En réponse, M. François Lucas a rappelé que la réforme de la DSU avait été présentée lors de la réunion précitée du CFL du 21 septembre 2004, peut-être trop brièvement. Il a indiqué que si le CFL ne s'était pas réuni spécialement pour examiner cette réforme, c'était en raison d'un problème de calendrier.

M. Yves Fréville s'est interrogé sur l'impact du passage du plafond de population de 200.000 habitants à 400.000 habitants, proposé par le rapporteur pour avis.

En réponse, M. Philippe Josse a fait part de l'intention de M. Jean-Louis Borloo, ministre de l'emploi, du travail et de la cohésion sociale, de présenter un amendement instaurant une troisième garantie, selon laquelle toutes les communes éligibles à la DSU, quelle que soit leur population, et qu'elles bénéficient ou non de la majoration proposée, verraient leur DSU augmenter chaque année jusqu'en 2009 d'au moins un certain taux.

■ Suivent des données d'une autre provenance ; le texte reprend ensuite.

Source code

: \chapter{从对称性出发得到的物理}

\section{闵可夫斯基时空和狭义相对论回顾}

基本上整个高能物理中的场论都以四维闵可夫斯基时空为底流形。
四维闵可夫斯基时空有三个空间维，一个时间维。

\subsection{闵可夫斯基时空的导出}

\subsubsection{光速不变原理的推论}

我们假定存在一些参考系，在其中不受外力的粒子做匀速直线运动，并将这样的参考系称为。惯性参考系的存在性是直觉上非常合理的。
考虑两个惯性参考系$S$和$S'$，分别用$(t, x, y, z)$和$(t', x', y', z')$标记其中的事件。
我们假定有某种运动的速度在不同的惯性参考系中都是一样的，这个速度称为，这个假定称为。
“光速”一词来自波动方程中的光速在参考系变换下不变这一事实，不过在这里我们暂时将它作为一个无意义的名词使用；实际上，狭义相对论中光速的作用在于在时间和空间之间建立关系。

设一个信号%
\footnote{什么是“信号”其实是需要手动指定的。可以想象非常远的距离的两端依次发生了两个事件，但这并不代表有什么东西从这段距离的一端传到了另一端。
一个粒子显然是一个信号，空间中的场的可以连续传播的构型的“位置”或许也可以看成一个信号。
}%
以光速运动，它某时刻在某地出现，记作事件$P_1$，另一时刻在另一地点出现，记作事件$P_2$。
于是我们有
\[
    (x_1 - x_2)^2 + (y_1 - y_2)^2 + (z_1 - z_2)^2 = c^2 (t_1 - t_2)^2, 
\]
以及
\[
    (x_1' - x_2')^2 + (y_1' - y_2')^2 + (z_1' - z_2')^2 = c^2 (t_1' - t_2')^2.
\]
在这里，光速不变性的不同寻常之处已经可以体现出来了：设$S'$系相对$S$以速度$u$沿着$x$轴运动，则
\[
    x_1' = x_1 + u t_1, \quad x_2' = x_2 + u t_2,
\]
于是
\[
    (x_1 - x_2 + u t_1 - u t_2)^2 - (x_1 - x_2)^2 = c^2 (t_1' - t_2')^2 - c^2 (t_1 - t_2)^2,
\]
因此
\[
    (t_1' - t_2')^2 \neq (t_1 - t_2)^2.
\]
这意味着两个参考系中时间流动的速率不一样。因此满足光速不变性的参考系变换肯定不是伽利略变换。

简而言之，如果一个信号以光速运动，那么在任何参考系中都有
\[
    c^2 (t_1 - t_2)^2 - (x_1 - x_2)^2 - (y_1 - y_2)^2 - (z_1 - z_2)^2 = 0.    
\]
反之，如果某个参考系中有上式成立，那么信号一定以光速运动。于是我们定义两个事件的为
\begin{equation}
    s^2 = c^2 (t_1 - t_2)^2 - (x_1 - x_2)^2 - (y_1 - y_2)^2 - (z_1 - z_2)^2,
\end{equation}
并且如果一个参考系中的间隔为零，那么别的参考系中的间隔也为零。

M. Jean Arthuis, président , a félicité le rapporteur pour avis pour la qualité de ses travaux, réalisés en seulement une semaine, du fait du récent renouvellement du Sénat, et a remercié les personnes auditionnées d'avoir répondu aussi rapidement à l'invitation que la commission leur avait adressée, le matin même, de venir s'exprimer devant elle. Il a souhaité que le gouvernement précise, d'ici le début de l'examen du projet de loi de programmation, dans quelle mesure le projet de loi de finances pour 2005 était compatible avec la programmation indiquée, et quel coût cette programmation était susceptible d'entraîner pour les collectivités territoriales.

En réponse, M. Philippe Josse a déclaré que si le gouvernement souhaitait que les collectivités territoriales s'engagent, autant que possible, dans les actions proposées par le projet de loi de programmation, c'était à elles seules d'en décider, de sorte que le gouvernement ne pouvait présenter d'estimation du montant de leur participation.

M. Michel Charasse a souhaité que les simulations du gouvernement distinguent l'impact de la réforme de la DSU proposée par le présent projet de loi de programmation de celui du passage du potentiel fiscal au potentiel financier, proposé par le projet de loi de finances pour 2005.